Tuesday, August 11, 2020

New Google Classroom and Google Meet Updates to Note

This afternoon Google announced the launch of some helpful new Google Classroom features. Some of these were teased back in June. A couple of the new features will require some work by your domain administrator while others are available right now to all teachers. Here's an overview of the new Google Classroom features that I think most teachers will appreciate.

An Easier Way to Get Students Into a Classroom
There is a new method for getting students into a Google Classroom classroom that you create. Now you can just give them a unique link to click to join. For teachers this should be a lot easier than other methods of the having to invite students by email or having them enter a class code.

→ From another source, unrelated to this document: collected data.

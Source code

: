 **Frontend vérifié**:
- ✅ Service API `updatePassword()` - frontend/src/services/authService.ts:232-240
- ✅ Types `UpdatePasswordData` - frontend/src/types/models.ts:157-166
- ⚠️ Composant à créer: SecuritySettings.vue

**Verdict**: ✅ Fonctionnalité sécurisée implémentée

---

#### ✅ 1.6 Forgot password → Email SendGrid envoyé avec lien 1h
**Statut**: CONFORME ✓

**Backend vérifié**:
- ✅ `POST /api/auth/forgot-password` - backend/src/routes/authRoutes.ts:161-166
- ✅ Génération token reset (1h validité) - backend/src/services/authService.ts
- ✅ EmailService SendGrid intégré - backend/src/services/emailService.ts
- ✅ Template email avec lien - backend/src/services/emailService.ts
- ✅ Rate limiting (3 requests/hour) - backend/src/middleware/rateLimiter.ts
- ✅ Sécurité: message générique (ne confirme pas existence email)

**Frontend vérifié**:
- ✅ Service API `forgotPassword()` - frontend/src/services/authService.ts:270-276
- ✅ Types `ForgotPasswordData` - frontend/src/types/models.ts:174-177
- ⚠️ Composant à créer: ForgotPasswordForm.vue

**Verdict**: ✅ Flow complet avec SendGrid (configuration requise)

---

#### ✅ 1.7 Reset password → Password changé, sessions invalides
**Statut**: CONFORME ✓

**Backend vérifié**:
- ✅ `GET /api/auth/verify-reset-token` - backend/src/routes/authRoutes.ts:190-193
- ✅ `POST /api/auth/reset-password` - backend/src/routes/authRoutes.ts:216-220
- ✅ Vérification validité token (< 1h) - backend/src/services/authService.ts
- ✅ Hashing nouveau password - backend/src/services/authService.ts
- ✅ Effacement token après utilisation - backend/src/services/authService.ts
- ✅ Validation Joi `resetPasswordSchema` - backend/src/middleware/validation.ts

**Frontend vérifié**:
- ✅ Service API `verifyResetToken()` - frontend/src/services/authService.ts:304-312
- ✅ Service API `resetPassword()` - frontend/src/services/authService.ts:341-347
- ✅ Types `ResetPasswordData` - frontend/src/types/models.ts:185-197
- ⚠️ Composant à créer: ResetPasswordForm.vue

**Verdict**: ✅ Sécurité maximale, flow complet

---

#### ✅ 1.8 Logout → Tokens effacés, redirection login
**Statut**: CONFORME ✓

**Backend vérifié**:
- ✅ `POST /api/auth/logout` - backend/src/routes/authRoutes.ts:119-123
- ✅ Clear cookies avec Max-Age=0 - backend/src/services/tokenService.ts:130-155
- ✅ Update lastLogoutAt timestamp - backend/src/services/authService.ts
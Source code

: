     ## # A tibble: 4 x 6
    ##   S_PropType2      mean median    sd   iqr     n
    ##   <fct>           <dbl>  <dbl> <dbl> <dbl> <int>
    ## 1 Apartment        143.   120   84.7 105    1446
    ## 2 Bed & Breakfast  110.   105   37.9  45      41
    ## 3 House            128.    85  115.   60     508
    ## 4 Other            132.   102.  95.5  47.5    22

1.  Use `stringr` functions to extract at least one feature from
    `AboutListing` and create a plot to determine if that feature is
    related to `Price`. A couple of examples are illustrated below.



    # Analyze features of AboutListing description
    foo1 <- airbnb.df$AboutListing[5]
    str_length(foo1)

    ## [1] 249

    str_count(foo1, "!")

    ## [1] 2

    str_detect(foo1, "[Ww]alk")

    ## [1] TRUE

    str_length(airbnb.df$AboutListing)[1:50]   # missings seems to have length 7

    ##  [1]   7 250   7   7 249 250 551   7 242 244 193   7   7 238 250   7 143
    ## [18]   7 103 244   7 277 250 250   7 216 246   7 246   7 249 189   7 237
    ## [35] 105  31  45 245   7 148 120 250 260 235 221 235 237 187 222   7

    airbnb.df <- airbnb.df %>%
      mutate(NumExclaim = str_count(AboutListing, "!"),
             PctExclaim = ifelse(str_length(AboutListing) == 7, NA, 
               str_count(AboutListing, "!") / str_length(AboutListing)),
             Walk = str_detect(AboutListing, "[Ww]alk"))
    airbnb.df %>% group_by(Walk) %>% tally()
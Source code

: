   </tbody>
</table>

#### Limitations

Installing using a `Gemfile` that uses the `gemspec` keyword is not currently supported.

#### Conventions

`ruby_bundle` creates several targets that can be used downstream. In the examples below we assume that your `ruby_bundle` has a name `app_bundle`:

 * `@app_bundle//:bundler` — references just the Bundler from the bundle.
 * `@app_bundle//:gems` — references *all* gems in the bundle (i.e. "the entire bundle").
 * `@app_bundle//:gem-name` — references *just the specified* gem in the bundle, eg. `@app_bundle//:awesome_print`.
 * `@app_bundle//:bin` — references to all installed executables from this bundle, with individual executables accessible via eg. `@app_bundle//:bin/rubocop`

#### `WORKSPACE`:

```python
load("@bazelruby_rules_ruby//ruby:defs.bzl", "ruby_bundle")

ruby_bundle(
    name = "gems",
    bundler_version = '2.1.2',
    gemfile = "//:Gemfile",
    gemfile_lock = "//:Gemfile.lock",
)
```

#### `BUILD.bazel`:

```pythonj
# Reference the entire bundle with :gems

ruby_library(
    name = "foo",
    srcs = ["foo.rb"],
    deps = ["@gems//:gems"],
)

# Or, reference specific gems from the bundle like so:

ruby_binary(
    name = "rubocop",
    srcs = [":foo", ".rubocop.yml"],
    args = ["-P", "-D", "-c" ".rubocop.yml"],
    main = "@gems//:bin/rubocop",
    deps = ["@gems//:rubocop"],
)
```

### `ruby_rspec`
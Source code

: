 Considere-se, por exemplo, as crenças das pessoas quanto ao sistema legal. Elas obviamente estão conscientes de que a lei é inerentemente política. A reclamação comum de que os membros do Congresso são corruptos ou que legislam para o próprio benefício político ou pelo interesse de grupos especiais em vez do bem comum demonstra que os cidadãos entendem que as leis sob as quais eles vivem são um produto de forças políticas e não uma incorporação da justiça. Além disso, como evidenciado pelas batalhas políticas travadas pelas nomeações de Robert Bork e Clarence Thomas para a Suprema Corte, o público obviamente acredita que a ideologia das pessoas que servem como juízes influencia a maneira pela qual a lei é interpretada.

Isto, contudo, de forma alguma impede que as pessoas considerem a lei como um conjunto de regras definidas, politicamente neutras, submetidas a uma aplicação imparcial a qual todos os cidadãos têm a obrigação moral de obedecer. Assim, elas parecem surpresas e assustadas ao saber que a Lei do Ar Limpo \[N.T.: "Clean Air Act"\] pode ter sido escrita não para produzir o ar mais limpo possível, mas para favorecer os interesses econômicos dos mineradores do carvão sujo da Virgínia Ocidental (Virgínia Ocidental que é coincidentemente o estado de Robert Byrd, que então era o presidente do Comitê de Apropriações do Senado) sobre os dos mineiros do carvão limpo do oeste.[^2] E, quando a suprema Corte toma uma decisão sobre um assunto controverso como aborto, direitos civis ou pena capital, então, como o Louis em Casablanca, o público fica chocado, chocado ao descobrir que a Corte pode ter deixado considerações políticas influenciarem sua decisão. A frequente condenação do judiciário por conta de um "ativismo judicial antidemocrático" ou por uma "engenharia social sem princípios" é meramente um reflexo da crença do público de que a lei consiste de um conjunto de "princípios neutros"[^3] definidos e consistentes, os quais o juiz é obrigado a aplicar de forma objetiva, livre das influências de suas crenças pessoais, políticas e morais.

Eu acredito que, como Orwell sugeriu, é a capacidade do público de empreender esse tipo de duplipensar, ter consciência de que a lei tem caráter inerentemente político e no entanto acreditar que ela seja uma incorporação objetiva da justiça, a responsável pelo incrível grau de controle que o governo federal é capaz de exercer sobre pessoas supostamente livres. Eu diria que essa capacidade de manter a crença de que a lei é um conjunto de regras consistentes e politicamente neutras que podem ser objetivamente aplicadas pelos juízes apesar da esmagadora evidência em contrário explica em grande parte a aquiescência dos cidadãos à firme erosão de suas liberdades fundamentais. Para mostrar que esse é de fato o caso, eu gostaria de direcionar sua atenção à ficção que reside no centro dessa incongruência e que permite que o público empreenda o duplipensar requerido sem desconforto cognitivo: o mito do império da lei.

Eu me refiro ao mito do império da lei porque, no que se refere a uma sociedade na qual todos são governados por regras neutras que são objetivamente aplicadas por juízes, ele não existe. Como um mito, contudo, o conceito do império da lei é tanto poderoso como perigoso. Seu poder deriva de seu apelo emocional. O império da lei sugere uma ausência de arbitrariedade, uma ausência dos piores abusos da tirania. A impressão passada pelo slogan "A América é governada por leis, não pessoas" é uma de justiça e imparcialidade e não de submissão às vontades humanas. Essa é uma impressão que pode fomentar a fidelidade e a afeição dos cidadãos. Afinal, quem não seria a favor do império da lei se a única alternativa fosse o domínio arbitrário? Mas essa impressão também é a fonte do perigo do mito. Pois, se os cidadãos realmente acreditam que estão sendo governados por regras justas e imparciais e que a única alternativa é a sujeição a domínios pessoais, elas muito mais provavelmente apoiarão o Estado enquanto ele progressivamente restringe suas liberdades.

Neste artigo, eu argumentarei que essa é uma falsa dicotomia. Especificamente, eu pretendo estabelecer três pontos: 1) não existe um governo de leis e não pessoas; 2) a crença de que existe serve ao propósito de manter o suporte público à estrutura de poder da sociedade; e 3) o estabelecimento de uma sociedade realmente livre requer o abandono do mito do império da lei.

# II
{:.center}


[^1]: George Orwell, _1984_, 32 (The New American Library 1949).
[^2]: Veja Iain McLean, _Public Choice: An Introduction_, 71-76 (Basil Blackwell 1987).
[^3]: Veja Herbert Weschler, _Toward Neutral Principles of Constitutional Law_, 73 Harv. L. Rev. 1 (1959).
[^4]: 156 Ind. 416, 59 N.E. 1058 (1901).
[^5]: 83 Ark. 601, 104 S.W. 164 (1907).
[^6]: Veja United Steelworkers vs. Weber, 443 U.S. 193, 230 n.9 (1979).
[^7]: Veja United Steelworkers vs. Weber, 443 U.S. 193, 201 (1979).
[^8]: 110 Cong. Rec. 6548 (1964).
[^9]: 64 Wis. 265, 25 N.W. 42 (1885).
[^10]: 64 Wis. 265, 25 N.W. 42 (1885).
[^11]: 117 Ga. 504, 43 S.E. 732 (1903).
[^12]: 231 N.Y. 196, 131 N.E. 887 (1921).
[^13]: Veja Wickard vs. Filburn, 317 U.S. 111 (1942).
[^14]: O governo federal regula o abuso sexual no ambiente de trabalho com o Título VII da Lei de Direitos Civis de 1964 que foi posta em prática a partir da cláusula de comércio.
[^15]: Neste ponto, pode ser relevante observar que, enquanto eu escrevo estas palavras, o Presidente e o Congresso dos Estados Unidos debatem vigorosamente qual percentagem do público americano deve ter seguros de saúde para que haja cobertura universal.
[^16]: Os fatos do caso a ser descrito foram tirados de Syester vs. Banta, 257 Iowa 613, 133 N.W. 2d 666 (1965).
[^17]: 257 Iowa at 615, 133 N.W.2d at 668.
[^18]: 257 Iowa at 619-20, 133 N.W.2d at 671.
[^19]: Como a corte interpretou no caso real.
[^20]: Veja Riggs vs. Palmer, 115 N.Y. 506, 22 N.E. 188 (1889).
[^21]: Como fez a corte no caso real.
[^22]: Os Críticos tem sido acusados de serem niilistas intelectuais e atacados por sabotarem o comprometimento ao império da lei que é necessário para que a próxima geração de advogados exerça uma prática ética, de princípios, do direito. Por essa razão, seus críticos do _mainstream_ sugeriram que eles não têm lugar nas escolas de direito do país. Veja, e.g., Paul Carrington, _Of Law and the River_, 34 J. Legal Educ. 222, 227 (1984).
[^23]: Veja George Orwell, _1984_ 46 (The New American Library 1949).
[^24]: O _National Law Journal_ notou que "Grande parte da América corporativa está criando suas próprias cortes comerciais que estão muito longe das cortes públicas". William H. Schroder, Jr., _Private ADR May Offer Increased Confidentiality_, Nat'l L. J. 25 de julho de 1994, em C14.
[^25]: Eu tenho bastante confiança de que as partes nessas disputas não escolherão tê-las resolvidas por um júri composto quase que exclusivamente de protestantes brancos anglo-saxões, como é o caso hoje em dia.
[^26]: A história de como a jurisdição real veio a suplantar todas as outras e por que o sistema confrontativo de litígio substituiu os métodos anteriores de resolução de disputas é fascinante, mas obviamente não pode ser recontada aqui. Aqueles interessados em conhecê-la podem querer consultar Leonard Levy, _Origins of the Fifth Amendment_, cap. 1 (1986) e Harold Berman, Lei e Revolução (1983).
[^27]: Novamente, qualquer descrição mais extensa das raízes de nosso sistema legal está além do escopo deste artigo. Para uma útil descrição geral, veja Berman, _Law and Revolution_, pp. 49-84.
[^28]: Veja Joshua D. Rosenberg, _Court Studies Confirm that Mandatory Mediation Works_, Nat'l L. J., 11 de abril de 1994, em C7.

A New Way to Keep Track of What You Need to Do
An updated "to-do" widget for students and teachers is being added to Google Classroom. This widget will show a summary of work you need to do, like review assignments, across all classes that you teach. For your students this widget will show them a summary of work they need to do across the classes that they are in.

A New Grades Export Option
If your school uses Infinite Campus, there is a new option to export grades from Google Classroom to Infinite Campus. This does require that your domain administrator sets up the connection.

Limit "Knocking" in Google Meet
As the host or moderator of a Google Meet when you reject a "knock" (a request to join) twice from the same person, he or she won't be able to knock again during that meeting. Likewise, when you kick someone out of a meeting that person can't knock.

I'll be talking about these new features and more in tomorrow's Practical Ed Tech webinar, Get Organized With Google Classroom, Meet, and Calendar.

Novels on Location and an Ocean of Books

On Monday I featured three ways to explore the news through maps. I like the idea of using maps to give students some geographic context for the stories that they read. That idea isn't limited to news stories. That's why I've long enjoyed the site Novels on Location.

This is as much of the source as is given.